Print out the full material below, exact in every line, with no images included.
⟨
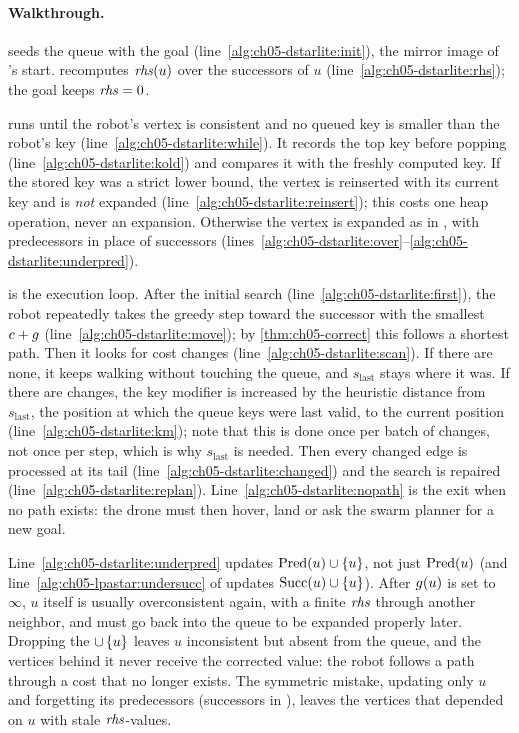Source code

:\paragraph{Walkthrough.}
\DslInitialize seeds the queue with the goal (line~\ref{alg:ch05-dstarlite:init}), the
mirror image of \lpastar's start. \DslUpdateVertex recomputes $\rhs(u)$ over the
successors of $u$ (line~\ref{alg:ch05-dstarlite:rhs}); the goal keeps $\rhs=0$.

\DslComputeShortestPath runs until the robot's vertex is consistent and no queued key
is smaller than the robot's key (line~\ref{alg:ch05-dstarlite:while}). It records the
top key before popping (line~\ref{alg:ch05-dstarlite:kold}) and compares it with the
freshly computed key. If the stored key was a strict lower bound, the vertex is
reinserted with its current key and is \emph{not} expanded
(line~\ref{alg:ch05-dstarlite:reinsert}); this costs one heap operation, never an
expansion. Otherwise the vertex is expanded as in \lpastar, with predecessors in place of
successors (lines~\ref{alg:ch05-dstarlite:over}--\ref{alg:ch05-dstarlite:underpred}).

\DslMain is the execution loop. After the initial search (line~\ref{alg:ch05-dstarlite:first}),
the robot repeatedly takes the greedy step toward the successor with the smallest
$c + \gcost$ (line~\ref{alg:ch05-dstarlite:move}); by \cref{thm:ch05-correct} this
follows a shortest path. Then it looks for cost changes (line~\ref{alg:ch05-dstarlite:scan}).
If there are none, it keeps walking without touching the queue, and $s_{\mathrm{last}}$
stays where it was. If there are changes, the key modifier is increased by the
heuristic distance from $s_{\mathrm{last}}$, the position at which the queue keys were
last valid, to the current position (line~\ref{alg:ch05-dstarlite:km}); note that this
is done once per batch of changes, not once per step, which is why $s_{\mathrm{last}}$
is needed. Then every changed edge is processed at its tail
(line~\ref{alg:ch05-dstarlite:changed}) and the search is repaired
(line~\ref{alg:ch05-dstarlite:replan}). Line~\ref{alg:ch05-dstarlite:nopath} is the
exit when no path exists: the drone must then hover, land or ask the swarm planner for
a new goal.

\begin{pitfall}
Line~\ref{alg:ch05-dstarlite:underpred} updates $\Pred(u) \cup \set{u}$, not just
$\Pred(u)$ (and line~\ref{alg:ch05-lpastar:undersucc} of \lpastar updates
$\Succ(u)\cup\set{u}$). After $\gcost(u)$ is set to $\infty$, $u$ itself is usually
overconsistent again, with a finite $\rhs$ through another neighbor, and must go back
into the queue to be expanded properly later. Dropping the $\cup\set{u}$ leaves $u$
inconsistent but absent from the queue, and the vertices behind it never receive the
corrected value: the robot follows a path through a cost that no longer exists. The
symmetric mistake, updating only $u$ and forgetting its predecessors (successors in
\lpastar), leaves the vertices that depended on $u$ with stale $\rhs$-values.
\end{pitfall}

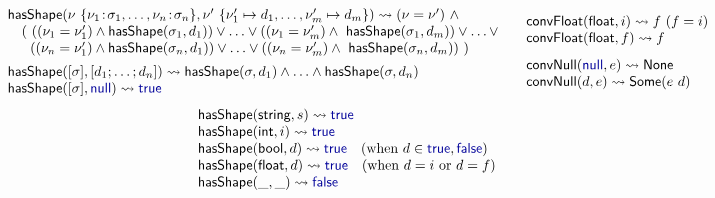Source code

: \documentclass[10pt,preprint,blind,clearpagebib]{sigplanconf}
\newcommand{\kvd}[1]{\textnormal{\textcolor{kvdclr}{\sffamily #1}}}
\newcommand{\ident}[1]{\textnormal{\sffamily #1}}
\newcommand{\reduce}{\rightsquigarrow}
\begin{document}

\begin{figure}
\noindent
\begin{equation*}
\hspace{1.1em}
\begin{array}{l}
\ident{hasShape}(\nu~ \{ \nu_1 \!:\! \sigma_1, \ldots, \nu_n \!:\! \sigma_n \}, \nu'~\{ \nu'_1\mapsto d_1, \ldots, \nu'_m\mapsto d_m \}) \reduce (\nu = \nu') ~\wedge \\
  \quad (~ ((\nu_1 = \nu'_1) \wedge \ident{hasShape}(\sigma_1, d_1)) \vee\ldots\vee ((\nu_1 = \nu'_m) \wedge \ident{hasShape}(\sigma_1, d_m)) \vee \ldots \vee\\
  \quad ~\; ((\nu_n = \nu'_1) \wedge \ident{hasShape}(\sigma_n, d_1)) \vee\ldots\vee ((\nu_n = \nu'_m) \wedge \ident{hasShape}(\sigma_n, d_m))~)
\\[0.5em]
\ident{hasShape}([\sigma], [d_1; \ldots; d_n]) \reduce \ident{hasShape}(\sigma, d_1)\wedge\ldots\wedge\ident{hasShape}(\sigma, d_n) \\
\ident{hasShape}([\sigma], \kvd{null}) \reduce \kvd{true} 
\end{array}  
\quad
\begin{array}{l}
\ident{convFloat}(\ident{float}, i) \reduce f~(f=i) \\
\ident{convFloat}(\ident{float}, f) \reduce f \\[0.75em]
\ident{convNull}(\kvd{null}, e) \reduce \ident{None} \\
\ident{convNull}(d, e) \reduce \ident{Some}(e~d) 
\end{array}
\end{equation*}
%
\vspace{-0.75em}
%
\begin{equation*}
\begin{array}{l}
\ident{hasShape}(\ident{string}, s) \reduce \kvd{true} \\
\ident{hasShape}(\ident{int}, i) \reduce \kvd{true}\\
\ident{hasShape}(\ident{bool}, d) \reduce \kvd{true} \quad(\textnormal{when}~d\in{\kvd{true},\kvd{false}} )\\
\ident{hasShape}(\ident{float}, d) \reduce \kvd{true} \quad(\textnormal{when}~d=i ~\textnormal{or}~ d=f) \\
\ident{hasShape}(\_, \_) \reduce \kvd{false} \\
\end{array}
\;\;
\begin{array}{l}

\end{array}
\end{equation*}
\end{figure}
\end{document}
⟩
» Your response:
Source code

:\paragraph{Walkthrough.}
\DslInitialize seeds the queue with the goal (line~\ref{alg:ch05-dstarlite:init}), the
mirror image of \lpastar's start. \DslUpdateVertex recomputes $\rhs(u)$ over the
successors of $u$ (line~\ref{alg:ch05-dstarlite:rhs}); the goal keeps $\rhs=0$.

\DslComputeShortestPath runs until the robot's vertex is consistent and no queued key
is smaller than the robot's key (line~\ref{alg:ch05-dstarlite:while}). It records the
top key before popping (line~\ref{alg:ch05-dstarlite:kold}) and compares it with the
freshly computed key. If the stored key was a strict lower bound, the vertex is
reinserted with its current key and is \emph{not} expanded
(line~\ref{alg:ch05-dstarlite:reinsert}); this costs one heap operation, never an
expansion. Otherwise the vertex is expanded as in \lpastar, with predecessors in place of
successors (lines~\ref{alg:ch05-dstarlite:over}--\ref{alg:ch05-dstarlite:underpred}).

\DslMain is the execution loop. After the initial search (line~\ref{alg:ch05-dstarlite:first}),
the robot repeatedly takes the greedy step toward the successor with the smallest
$c + \gcost$ (line~\ref{alg:ch05-dstarlite:move}); by \cref{thm:ch05-correct} this
follows a shortest path. Then it looks for cost changes (line~\ref{alg:ch05-dstarlite:scan}).
If there are none, it keeps walking without touching the queue, and $s_{\mathrm{last}}$
stays where it was. If there are changes, the key modifier is increased by the
heuristic distance from $s_{\mathrm{last}}$, the position at which the queue keys were
last valid, to the current position (line~\ref{alg:ch05-dstarlite:km}); note that this
is done once per batch of changes, not once per step, which is why $s_{\mathrm{last}}$
is needed. Then every changed edge is processed at its tail
(line~\ref{alg:ch05-dstarlite:changed}) and the search is repaired
(line~\ref{alg:ch05-dstarlite:replan}). Line~\ref{alg:ch05-dstarlite:nopath} is the
exit when no path exists: the drone must then hover, land or ask the swarm planner for
a new goal.

\begin{pitfall}
Line~\ref{alg:ch05-dstarlite:underpred} updates $\Pred(u) \cup \set{u}$, not just
$\Pred(u)$ (and line~\ref{alg:ch05-lpastar:undersucc} of \lpastar updates
$\Succ(u)\cup\set{u}$). After $\gcost(u)$ is set to $\infty$, $u$ itself is usually
overconsistent again, with a finite $\rhs$ through another neighbor, and must go back
into the queue to be expanded properly later. Dropping the $\cup\set{u}$ leaves $u$
inconsistent but absent from the queue, and the vertices behind it never receive the
corrected value: the robot follows a path through a cost that no longer exists. The
symmetric mistake, updating only $u$ and forgetting its predecessors (successors in
\lpastar), leaves the vertices that depended on $u$ with stale $\rhs$-values.
\end{pitfall}

Source code

: \documentclass[10pt,preprint,blind,clearpagebib]{sigplanconf}
\newcommand{\kvd}[1]{\textnormal{\textcolor{kvdclr}{\sffamily #1}}}
\newcommand{\ident}[1]{\textnormal{\sffamily #1}}
\newcommand{\reduce}{\rightsquigarrow}
\begin{document}

\begin{figure}
\noindent
\begin{equation*}
\hspace{1.1em}
\begin{array}{l}
\ident{hasShape}(\nu~ \{ \nu_1 \!:\! \sigma_1, \ldots, \nu_n \!:\! \sigma_n \}, \nu'~\{ \nu'_1\mapsto d_1, \ldots, \nu'_m\mapsto d_m \}) \reduce (\nu = \nu') ~\wedge \\
  \quad (~ ((\nu_1 = \nu'_1) \wedge \ident{hasShape}(\sigma_1, d_1)) \vee\ldots\vee ((\nu_1 = \nu'_m) \wedge \ident{hasShape}(\sigma_1, d_m)) \vee \ldots \vee\\
  \quad ~\; ((\nu_n = \nu'_1) \wedge \ident{hasShape}(\sigma_n, d_1)) \vee\ldots\vee ((\nu_n = \nu'_m) \wedge \ident{hasShape}(\sigma_n, d_m))~)
\\[0.5em]
\ident{hasShape}([\sigma], [d_1; \ldots; d_n]) \reduce \ident{hasShape}(\sigma, d_1)\wedge\ldots\wedge\ident{hasShape}(\sigma, d_n) \\
\ident{hasShape}([\sigma], \kvd{null}) \reduce \kvd{true} 
\end{array}  
\quad
\begin{array}{l}
\ident{convFloat}(\ident{float}, i) \reduce f~(f=i) \\
\ident{convFloat}(\ident{float}, f) \reduce f \\[0.75em]
\ident{convNull}(\kvd{null}, e) \reduce \ident{None} \\
\ident{convNull}(d, e) \reduce \ident{Some}(e~d) 
\end{array}
\end{equation*}
%
\vspace{-0.75em}
%
\begin{equation*}
\begin{array}{l}
\ident{hasShape}(\ident{string}, s) \reduce \kvd{true} \\
\ident{hasShape}(\ident{int}, i) \reduce \kvd{true}\\
\ident{hasShape}(\ident{bool}, d) \reduce \kvd{true} \quad(\textnormal{when}~d\in{\kvd{true},\kvd{false}} )\\
\ident{hasShape}(\ident{float}, d) \reduce \kvd{true} \quad(\textnormal{when}~d=i ~\textnormal{or}~ d=f) \\
\ident{hasShape}(\_, \_) \reduce \kvd{false} \\
\end{array}
\;\;
\begin{array}{l}

\end{array}
\end{equation*}
\end{figure}
\end{document}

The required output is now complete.